Required work » When a line in the entries below contains the word "really", copy that line.

(Plain-text document sources)
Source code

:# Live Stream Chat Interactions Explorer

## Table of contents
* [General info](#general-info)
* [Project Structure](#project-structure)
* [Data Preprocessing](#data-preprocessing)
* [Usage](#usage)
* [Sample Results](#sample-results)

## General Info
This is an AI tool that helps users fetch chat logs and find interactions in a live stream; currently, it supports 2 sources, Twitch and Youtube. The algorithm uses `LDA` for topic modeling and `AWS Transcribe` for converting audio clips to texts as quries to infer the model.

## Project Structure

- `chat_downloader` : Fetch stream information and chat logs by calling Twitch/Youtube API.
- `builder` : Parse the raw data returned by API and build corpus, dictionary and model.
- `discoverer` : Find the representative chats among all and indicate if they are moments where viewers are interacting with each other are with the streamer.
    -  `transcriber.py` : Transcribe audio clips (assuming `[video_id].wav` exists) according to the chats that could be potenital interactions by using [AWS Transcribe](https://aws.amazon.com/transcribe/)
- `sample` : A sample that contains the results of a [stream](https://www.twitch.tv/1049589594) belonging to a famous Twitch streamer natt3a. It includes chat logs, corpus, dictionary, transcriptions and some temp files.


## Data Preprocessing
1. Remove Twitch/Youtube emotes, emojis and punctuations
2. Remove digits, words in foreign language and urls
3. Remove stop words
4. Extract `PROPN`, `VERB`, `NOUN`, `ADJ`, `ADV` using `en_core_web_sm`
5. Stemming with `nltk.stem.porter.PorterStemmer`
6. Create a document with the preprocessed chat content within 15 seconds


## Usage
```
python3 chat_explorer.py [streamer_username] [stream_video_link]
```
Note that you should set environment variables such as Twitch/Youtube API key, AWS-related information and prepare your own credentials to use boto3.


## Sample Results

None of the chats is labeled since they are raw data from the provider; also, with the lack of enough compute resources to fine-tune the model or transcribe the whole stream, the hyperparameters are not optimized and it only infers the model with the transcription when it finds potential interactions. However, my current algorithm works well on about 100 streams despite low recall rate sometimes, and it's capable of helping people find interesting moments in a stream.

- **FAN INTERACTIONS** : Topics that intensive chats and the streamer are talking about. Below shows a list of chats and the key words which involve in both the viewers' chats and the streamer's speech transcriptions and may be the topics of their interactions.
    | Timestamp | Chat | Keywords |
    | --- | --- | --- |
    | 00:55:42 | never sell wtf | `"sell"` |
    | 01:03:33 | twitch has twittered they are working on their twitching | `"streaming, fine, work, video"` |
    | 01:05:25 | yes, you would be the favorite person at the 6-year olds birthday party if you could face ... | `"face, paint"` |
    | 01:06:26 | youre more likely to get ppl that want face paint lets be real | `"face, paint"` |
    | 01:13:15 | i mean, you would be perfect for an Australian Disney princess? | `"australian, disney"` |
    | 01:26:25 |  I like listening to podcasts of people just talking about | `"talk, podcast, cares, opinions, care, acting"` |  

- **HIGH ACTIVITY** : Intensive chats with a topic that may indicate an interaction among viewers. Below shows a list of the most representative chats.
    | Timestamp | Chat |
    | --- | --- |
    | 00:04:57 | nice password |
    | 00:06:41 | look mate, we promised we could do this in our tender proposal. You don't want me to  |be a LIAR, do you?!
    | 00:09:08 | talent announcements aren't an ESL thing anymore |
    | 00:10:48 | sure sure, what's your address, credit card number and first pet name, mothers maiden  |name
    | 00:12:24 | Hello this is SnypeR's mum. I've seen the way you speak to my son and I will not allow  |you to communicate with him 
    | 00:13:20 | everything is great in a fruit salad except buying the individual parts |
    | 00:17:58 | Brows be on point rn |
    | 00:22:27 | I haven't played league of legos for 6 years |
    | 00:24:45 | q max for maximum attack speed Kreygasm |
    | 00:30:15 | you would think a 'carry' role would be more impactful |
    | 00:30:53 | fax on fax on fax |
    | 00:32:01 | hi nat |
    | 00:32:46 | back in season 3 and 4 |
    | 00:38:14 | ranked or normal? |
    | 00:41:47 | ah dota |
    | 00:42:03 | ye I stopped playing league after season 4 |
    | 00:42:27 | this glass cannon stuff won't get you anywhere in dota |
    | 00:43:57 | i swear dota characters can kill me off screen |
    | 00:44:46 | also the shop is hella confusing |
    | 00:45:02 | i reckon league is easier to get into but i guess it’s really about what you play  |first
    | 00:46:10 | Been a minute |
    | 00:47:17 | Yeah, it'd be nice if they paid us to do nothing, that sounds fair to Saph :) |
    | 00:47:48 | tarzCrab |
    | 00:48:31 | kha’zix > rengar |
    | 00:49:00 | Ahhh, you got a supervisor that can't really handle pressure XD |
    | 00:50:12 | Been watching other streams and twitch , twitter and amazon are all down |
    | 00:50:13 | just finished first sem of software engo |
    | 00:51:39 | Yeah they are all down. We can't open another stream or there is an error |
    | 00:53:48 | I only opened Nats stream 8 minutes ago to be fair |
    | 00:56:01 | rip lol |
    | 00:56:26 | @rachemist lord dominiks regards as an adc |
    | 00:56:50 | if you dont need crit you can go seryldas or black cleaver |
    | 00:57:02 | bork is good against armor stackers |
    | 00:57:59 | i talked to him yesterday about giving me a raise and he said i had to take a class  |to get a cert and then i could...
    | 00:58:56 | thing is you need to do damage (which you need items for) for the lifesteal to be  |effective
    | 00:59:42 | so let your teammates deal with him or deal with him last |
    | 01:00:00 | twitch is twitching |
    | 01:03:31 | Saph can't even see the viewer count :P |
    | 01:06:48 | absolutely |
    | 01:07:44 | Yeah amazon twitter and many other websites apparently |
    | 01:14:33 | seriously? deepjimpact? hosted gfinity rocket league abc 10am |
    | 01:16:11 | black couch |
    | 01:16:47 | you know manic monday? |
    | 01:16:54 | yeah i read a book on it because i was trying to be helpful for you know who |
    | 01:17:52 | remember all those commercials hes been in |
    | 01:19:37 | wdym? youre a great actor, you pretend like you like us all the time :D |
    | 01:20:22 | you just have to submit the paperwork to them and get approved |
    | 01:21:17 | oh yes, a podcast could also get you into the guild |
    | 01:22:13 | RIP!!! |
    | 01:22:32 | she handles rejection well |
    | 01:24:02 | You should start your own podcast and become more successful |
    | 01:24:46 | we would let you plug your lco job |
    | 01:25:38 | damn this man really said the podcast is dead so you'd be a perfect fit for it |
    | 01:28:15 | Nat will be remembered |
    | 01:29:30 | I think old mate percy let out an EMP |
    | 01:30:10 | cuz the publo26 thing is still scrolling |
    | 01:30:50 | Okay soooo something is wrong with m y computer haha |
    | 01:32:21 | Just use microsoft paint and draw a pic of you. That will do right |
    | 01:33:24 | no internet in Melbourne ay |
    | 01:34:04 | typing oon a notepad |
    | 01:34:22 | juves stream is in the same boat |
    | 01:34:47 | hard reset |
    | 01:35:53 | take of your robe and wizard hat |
--
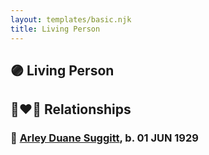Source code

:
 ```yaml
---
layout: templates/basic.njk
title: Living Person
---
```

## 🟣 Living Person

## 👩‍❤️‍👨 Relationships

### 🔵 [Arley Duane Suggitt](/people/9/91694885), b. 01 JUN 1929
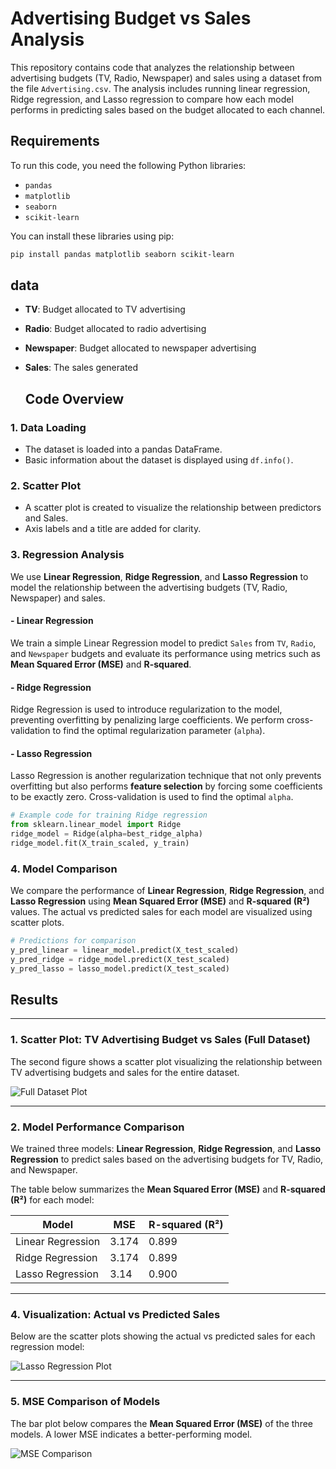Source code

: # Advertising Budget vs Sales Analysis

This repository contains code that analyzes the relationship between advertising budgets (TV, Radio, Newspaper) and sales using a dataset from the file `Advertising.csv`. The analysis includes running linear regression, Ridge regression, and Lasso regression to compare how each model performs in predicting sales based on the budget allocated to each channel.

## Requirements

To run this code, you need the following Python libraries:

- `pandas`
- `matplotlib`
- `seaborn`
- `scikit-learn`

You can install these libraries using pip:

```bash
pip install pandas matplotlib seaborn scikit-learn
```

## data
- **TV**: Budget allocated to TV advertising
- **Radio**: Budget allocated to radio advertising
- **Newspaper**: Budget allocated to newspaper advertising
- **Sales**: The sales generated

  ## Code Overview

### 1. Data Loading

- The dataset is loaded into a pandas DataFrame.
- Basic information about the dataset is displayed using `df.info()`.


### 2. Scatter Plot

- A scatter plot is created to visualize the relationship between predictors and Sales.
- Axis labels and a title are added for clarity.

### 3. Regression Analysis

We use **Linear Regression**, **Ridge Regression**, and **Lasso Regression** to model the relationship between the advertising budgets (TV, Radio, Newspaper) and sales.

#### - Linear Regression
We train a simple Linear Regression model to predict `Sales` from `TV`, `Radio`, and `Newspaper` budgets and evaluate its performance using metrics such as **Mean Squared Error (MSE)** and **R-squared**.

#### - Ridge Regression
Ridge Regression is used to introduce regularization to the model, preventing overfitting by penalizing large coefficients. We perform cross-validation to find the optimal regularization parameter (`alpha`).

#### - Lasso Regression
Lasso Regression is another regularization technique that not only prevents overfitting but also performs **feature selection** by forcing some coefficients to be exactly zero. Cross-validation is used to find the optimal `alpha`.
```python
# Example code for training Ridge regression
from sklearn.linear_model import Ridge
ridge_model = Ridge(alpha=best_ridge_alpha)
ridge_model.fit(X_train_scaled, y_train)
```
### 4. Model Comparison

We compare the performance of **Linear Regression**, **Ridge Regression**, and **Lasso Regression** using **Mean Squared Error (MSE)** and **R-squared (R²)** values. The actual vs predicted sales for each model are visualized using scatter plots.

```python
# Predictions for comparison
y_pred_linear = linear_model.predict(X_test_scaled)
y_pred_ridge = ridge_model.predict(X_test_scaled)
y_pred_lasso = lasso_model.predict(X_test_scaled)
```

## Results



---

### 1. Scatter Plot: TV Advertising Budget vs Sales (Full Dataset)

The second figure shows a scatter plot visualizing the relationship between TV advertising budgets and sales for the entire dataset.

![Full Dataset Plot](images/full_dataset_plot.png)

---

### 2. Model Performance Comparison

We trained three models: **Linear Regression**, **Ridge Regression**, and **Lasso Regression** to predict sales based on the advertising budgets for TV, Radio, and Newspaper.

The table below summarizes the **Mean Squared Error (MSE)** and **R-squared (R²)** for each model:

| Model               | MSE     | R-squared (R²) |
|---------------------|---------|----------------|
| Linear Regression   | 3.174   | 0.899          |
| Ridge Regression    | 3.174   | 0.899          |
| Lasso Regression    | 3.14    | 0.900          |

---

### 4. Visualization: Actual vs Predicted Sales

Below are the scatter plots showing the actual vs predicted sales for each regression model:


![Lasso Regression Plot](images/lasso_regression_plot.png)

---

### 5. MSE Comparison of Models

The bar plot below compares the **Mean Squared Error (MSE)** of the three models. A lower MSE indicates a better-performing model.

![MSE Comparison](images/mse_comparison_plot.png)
...
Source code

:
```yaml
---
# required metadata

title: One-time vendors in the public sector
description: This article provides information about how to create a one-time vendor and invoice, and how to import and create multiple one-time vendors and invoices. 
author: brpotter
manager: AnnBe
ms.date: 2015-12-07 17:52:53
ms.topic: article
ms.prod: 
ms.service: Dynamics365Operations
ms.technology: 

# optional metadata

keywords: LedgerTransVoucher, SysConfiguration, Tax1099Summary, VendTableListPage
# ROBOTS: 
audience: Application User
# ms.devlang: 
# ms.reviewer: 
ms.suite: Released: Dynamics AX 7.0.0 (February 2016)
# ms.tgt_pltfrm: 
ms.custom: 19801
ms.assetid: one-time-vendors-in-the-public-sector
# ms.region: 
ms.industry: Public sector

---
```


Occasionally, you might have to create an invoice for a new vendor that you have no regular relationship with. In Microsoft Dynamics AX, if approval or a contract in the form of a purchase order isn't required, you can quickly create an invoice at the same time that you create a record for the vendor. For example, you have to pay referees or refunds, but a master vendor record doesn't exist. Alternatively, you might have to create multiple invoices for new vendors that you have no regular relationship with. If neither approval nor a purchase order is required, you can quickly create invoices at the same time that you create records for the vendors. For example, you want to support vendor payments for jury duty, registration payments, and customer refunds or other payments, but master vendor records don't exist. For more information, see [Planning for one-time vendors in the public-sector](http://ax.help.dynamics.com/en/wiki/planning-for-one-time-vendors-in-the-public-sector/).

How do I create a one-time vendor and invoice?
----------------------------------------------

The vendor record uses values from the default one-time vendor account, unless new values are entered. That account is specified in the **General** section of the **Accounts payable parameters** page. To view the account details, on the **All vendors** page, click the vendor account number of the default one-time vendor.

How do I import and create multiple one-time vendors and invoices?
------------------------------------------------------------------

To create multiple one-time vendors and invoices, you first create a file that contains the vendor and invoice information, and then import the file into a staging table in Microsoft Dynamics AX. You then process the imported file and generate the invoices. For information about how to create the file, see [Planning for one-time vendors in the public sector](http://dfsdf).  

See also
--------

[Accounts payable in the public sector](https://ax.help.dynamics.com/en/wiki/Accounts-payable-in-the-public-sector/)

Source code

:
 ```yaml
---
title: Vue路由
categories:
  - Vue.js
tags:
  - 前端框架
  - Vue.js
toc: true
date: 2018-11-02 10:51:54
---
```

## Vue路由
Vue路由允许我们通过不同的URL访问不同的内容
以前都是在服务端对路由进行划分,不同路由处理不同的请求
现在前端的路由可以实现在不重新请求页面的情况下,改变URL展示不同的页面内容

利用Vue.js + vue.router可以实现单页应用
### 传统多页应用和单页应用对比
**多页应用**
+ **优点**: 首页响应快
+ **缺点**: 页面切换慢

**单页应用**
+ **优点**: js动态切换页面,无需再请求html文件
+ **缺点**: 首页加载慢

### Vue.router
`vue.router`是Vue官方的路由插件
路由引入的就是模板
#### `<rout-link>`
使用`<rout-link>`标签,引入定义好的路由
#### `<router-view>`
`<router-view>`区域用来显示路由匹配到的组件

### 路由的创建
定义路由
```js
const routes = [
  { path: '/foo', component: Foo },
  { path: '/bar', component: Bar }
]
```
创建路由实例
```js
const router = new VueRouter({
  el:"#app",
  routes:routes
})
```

Task response »
    | 00:45:02 | i reckon league is easier to get into but i guess it’s really about what you play  |first
    | 00:49:00 | Ahhh, you got a supervisor that can't really handle pressure XD |
    | 01:25:38 | damn this man really said the podcast is dead so you'd be a perfect fit for it |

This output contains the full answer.